(INPUT RECORDS Opens)
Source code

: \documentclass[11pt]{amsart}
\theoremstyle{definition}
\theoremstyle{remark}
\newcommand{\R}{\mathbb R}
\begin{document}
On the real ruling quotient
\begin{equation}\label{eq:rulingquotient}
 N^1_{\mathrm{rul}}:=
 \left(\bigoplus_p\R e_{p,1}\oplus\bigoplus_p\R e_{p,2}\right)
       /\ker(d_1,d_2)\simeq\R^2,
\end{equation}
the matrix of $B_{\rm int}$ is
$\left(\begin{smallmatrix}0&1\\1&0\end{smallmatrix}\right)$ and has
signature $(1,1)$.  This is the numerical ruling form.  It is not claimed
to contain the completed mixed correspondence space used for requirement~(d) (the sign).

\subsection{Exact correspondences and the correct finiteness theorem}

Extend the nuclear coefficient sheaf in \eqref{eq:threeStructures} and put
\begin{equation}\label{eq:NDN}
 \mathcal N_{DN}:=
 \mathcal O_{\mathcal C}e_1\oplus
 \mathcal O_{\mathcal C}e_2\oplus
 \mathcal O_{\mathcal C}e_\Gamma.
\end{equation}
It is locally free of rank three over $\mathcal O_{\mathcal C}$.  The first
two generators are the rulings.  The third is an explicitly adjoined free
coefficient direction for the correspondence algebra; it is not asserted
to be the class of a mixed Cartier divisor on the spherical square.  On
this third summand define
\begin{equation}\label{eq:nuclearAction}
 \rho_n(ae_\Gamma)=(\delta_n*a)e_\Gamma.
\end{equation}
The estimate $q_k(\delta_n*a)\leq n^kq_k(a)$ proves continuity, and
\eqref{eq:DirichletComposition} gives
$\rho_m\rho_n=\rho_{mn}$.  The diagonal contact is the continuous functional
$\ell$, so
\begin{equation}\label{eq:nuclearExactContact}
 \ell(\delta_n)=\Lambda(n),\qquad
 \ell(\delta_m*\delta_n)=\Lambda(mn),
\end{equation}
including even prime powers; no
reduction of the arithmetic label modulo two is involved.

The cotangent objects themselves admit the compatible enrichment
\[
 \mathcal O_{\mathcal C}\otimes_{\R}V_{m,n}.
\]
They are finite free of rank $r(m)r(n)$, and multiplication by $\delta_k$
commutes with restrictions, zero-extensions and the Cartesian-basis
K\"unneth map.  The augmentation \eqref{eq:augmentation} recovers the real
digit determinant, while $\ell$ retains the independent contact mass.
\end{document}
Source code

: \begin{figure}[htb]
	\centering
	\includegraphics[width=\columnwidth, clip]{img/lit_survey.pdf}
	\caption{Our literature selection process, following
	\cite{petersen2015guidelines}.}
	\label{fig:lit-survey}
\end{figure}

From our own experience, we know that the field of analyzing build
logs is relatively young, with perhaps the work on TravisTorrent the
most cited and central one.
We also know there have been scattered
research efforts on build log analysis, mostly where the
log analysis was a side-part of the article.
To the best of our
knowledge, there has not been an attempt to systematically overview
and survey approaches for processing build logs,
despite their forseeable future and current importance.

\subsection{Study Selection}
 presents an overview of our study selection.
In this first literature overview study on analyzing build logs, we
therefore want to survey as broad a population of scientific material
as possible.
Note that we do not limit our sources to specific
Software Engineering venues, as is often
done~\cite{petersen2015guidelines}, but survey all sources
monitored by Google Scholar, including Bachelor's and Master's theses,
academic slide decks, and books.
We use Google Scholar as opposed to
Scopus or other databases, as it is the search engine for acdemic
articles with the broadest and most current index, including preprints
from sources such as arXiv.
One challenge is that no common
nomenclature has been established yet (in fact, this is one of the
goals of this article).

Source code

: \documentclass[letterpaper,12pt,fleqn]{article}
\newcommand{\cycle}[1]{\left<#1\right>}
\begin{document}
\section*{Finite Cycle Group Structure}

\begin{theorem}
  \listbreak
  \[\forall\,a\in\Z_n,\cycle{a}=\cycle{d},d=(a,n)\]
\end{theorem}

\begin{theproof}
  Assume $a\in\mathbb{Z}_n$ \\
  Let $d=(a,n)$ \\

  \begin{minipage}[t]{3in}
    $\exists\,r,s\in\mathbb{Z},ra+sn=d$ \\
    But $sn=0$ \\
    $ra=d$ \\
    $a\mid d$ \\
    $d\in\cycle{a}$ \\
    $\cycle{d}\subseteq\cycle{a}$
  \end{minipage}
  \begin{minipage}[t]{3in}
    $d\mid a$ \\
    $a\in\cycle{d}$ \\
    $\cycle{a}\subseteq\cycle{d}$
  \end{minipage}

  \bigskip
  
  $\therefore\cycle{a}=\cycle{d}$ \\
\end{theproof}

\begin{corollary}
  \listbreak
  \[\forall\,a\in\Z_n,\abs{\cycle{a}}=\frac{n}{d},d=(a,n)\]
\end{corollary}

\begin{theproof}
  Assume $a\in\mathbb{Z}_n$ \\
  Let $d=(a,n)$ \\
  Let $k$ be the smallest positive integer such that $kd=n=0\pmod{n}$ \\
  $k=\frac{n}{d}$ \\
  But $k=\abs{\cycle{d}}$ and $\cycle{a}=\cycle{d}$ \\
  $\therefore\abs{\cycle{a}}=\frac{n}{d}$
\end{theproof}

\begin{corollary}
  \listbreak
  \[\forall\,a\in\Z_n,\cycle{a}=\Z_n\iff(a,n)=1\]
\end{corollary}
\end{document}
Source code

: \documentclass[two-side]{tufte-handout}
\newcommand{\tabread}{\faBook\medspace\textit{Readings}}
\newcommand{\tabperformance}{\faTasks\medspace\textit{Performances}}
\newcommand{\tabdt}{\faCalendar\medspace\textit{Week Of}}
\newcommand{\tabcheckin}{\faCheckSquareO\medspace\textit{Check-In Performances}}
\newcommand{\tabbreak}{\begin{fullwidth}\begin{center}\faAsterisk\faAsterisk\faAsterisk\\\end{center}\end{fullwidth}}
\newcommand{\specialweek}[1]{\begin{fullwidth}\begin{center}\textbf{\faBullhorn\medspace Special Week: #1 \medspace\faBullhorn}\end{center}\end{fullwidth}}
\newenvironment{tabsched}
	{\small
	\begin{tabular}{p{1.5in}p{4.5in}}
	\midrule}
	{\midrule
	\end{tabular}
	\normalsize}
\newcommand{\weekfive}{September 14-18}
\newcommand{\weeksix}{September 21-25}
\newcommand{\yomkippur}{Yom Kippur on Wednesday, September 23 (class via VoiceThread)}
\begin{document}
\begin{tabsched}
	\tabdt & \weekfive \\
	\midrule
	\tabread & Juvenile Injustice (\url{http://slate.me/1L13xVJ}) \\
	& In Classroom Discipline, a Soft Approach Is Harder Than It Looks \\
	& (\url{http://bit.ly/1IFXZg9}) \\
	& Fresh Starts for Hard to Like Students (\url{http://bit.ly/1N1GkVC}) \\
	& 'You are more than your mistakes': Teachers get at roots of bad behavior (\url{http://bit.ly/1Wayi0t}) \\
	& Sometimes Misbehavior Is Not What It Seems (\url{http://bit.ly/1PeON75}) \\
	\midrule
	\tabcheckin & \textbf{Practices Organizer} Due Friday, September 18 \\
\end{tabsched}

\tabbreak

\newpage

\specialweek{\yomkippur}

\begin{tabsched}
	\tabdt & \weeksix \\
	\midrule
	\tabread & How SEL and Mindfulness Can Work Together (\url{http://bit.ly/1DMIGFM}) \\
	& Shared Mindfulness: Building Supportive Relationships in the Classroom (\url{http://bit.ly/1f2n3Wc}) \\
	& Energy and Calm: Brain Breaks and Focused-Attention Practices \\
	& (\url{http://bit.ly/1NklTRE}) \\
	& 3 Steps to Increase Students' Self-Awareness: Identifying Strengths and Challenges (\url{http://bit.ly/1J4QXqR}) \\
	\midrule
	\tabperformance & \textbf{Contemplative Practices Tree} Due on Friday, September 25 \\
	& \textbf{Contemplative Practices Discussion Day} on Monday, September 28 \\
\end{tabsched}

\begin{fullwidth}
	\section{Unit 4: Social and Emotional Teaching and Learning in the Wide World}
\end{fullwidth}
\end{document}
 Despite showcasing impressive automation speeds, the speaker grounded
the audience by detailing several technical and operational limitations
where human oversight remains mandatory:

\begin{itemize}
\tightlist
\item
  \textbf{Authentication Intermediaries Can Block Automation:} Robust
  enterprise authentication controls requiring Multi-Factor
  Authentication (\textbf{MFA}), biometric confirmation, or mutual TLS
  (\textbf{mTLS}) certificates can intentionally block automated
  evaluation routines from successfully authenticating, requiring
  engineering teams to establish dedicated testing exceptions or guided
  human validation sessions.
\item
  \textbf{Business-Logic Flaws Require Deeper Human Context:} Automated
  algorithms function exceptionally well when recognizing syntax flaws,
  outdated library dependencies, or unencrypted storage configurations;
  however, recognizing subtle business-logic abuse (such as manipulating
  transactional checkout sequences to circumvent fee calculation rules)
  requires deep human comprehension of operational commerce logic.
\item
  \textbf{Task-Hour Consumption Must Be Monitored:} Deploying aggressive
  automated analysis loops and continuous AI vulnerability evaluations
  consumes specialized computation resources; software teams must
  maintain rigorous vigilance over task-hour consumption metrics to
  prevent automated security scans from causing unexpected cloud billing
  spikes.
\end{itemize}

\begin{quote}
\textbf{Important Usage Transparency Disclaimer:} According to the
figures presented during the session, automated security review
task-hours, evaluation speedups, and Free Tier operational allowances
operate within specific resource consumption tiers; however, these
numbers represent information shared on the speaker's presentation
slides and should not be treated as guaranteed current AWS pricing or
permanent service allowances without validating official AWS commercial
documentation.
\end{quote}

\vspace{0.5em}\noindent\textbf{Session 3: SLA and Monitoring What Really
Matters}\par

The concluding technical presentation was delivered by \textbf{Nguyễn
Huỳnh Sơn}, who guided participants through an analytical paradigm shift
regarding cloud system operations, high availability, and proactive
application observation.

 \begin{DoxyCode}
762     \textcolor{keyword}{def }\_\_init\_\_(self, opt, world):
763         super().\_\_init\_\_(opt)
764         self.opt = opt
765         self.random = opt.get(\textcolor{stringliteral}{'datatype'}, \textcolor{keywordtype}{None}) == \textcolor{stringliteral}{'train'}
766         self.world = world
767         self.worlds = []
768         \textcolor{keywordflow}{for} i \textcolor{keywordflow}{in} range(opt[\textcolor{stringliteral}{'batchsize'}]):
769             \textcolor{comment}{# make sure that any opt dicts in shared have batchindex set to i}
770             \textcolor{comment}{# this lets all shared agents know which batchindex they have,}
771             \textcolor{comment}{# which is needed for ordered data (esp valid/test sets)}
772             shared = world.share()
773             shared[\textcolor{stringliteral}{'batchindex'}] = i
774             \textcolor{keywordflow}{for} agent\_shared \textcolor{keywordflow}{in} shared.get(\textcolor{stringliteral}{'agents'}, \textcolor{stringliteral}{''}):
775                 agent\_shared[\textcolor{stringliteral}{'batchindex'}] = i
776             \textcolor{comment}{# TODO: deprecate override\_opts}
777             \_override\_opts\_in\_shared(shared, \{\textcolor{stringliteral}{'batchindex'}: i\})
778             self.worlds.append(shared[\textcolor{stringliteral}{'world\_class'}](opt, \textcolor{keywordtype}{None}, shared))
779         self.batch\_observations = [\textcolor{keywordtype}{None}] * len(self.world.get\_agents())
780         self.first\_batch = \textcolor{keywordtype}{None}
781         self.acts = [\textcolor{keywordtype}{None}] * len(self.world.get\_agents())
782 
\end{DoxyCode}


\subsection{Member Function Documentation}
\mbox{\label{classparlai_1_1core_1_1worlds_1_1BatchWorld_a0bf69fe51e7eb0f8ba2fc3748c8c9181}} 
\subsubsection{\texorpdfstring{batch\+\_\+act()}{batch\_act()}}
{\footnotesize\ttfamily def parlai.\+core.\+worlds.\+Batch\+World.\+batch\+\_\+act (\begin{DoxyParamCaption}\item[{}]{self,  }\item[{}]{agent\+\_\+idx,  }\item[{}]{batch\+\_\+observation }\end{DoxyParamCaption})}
(INPUT RECORDS Closes)
-- ACTIVITY --
Reply with one number only: how many lines of the listing hold "guided"?

-- ANSWER BOX --
2